With the MDR and IVDR nearing completion in the trilogue negotiations the final outline of these two statutes become more and more clear. It looks now like the regulations will be agreed upon during this Presidency, which means they could be published in the Official Journal and enter into force this autumn. I’m referring to “they”, although there are some rumors now that since the remaining political difficulties are in the IVDR, it might be that the IVDR delay is adopted at a later stage.
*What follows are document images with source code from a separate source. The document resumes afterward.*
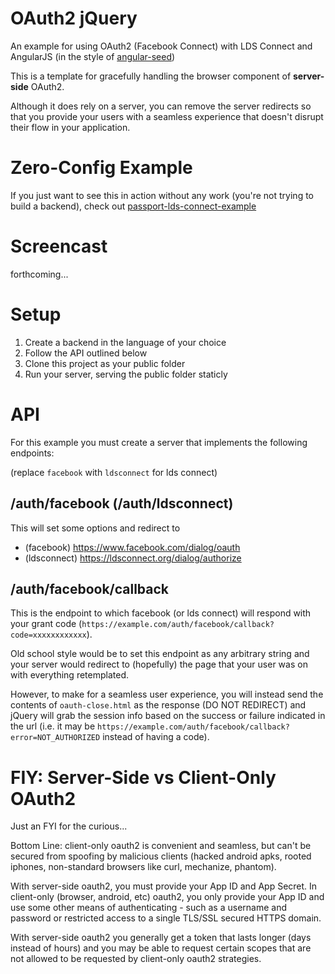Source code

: OAuth2 jQuery
=============

An example for using OAuth2 (Facebook Connect)
with LDS Connect and AngularJS
(in the style of [angular-seed](https://github.com/angular/angular-seed))

This is a template for gracefully handling the browser component of **server-side** OAuth2.

Although it does rely on a server, you can remove the server redirects so that you
provide your users with a seamless experience that doesn't disrupt their flow in
your application.

Zero-Config Example
=======

If you just want to see this in action without any work
(you're not trying to build a backend),
check out
[passport-lds-connect-example](https://github.com/LDSorg/passport-lds-connect-example)

Screencast
=========

forthcoming...

Setup
=====

1. Create a backend in the language of your choice
2. Follow the API outlined below
3. Clone this project as your public folder
4. Run your server, serving the public folder staticly

API
===

For this example you must create a server that implements the following endpoints:

(replace `facebook` with `ldsconnect` for lds connect)

/auth/facebook (/auth/ldsconnect)
--------------

This will set some options and redirect to

  * (facebook) https://www.facebook.com/dialog/oauth
  * (ldsconnect) https://ldsconnect.org/dialog/authorize

/auth/facebook/callback
-----------------------

This is the endpoint to which facebook (or lds connect) will respond with your
grant code (`https://example.com/auth/facebook/callback?code=xxxxxxxxxxxx`).

Old school style would be to set this endpoint as any arbitrary string and your server
would redirect to (hopefully) the page that your user was on with everything retemplated.

However, to make for a seamless user experience, you will instead send the contents
of `oauth-close.html` as the response (DO NOT REDIRECT) and jQuery will grab the
session info based on the success or failure indicated in the url
(i.e. it may be
`https://example.com/auth/facebook/callback?error=NOT_AUTHORIZED`
instead of having a code).

FIY: Server-Side vs Client-Only OAuth2
==============

Just an FYI for the curious...

Bottom Line: client-only oauth2 is convenient and seamless,
but can't be secured from spoofing by malicious clients
(hacked android apks, rooted iphones, non-standard browsers like curl, mechanize, phantom).

With server-side oauth2, you must provide your App ID and App Secret.
In client-only (browser, android, etc) oauth2, you only provide your App ID
and use some other means of authenticating - such as a username and password
or restricted access to a single TLS/SSL secured HTTPS domain.

With server-side oauth2 you generally get a token that lasts longer
(days instead of hours) and you may be able to request certain scopes
that are not allowed to be requested by client-only oauth2 strategies.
These are rumors however, I’m not sure at all if this will actually happen. Also, if it would that would mean that the IVDR is would already be fixed in all the overlaps it shares with the MDR (which is a lot). It looks like one of the big items that the IVDR is stuck on is the genetic testing proposal of the Parliament, which I believe the EU does not even have constitutional competence to impose in the first place. Yet, political wishful thinking causes amendments like this to be pursued anyway.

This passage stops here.